# United NorthWest Model RR Club's 20th Annual



## man7sell (Jan 28, 2011)

United NorthWest Model RR Club's 20th Annual Train Show & Swap Meet
Feb 5th and 6th, 2011 at the Evergreen State Fairgrounds in Monroe, WA

They have all scales there. Anyone going? I am on Saturday 5th.


----------



## Curmudgeon (Jan 11, 2008)

More than likely......but whointheheckareyou? 

One would think I would know you.....but, then, maybe naught. 
Ever show up at an ops session here?


----------



## NTCGRR (Jan 2, 2008)

Grumpy grumpy


----------



## Paul Burch (Jan 2, 2008)

There will be three of us going up from the Tacoma area.
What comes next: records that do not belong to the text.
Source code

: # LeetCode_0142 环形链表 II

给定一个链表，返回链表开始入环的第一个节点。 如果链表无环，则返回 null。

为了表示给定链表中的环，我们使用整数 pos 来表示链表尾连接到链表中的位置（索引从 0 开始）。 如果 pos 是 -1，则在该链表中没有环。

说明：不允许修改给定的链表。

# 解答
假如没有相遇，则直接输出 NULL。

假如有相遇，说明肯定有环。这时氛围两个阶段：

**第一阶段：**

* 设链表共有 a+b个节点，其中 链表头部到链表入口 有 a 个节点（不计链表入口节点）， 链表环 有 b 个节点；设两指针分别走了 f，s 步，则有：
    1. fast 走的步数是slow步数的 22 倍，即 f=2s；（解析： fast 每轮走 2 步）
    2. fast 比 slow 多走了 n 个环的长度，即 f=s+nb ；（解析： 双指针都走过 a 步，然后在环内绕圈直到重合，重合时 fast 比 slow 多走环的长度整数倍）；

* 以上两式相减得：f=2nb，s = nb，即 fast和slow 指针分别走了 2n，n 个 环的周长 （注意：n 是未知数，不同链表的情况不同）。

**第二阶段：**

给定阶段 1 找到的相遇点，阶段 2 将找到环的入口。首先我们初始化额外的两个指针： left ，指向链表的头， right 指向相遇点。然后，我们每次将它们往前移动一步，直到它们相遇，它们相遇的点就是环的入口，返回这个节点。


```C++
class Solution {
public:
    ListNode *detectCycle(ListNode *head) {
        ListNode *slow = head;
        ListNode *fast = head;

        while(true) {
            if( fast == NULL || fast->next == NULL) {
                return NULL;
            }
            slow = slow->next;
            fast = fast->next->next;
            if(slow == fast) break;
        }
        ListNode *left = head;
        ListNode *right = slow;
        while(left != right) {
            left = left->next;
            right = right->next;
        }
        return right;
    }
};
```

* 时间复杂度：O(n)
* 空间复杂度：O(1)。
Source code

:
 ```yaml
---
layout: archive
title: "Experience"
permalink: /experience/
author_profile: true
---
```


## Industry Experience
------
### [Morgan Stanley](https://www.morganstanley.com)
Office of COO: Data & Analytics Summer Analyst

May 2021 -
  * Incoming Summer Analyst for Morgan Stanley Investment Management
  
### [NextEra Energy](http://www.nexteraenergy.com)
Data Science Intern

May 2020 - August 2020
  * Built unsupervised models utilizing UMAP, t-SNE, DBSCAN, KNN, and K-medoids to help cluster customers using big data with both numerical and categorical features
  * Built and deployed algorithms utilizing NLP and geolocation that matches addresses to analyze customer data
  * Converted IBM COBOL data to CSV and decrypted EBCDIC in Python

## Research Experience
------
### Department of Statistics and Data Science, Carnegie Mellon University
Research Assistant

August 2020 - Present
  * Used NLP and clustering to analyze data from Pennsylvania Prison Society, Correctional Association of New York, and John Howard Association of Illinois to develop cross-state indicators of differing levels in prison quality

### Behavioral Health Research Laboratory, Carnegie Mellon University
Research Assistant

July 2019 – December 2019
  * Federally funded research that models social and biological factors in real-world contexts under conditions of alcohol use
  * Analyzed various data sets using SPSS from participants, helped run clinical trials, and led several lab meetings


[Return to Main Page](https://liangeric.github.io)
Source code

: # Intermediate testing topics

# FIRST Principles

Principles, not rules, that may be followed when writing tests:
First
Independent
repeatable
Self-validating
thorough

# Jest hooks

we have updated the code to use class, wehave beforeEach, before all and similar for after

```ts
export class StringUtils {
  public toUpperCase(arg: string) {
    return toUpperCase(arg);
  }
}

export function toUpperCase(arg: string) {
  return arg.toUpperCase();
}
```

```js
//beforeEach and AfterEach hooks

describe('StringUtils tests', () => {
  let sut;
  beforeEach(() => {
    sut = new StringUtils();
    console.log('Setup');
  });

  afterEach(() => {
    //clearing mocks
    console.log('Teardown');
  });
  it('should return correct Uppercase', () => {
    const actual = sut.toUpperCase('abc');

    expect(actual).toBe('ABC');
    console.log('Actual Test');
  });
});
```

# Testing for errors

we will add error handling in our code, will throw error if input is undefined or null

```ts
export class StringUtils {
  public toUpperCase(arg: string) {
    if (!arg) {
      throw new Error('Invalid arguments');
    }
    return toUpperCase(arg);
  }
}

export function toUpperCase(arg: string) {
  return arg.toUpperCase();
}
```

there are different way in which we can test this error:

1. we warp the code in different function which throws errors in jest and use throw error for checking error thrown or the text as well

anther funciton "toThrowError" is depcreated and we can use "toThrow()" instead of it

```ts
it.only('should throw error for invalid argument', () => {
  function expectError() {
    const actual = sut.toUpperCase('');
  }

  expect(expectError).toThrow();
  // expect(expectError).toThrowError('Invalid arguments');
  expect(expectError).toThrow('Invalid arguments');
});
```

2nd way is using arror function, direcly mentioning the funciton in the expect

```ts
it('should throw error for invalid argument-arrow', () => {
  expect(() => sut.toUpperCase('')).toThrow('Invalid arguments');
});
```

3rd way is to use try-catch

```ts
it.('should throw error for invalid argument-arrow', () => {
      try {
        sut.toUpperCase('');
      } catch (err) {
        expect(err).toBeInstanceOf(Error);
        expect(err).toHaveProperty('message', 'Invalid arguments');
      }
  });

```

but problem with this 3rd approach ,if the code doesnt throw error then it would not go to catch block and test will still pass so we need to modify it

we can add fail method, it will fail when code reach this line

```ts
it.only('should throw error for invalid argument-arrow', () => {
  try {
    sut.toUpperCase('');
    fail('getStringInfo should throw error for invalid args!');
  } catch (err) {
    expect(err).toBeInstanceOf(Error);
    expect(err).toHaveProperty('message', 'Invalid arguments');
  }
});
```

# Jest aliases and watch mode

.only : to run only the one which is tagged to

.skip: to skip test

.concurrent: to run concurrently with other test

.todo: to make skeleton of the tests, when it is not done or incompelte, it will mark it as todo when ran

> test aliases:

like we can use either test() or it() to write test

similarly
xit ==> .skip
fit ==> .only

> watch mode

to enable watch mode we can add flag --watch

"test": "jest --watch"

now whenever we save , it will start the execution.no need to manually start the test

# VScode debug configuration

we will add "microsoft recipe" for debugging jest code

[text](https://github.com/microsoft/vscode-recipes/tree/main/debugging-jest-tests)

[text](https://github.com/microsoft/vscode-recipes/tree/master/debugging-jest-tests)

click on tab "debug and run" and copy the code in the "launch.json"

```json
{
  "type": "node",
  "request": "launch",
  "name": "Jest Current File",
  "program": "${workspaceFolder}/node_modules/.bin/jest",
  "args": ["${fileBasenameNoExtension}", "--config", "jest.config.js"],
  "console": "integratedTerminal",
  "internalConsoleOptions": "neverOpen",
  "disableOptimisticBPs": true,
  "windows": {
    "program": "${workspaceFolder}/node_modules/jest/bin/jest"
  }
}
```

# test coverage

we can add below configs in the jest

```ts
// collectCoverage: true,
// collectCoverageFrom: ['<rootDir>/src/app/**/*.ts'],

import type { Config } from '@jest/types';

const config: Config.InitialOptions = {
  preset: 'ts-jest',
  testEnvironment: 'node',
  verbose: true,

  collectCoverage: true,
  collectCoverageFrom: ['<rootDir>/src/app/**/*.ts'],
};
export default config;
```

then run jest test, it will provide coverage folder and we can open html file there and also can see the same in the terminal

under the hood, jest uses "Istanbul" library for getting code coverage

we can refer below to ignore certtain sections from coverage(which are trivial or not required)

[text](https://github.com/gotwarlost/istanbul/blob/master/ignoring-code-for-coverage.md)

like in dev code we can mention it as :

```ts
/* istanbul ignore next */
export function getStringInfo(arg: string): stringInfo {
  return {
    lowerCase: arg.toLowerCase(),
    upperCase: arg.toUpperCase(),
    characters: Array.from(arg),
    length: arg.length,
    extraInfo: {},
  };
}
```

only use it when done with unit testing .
Never much large scale at this show but it is a good winter outing. And I agree with Dave. Do we know you? I hate these coded sign on's.


----------



## Paul Burch (Jan 2, 2008)

Posted By Paul Burch on 31 Jan 2011 05:04 PM 
There will be three of us going up from the Tacoma area. Never much large scale at this show but it is a good winter outing. And I agree with Dave. Do we know you? I hate these super double secret coded sign on's.


----------



## man7sell (Jan 28, 2011)

The names Paul Mansell 
Seattle WA 

Found out how to add my signature


----------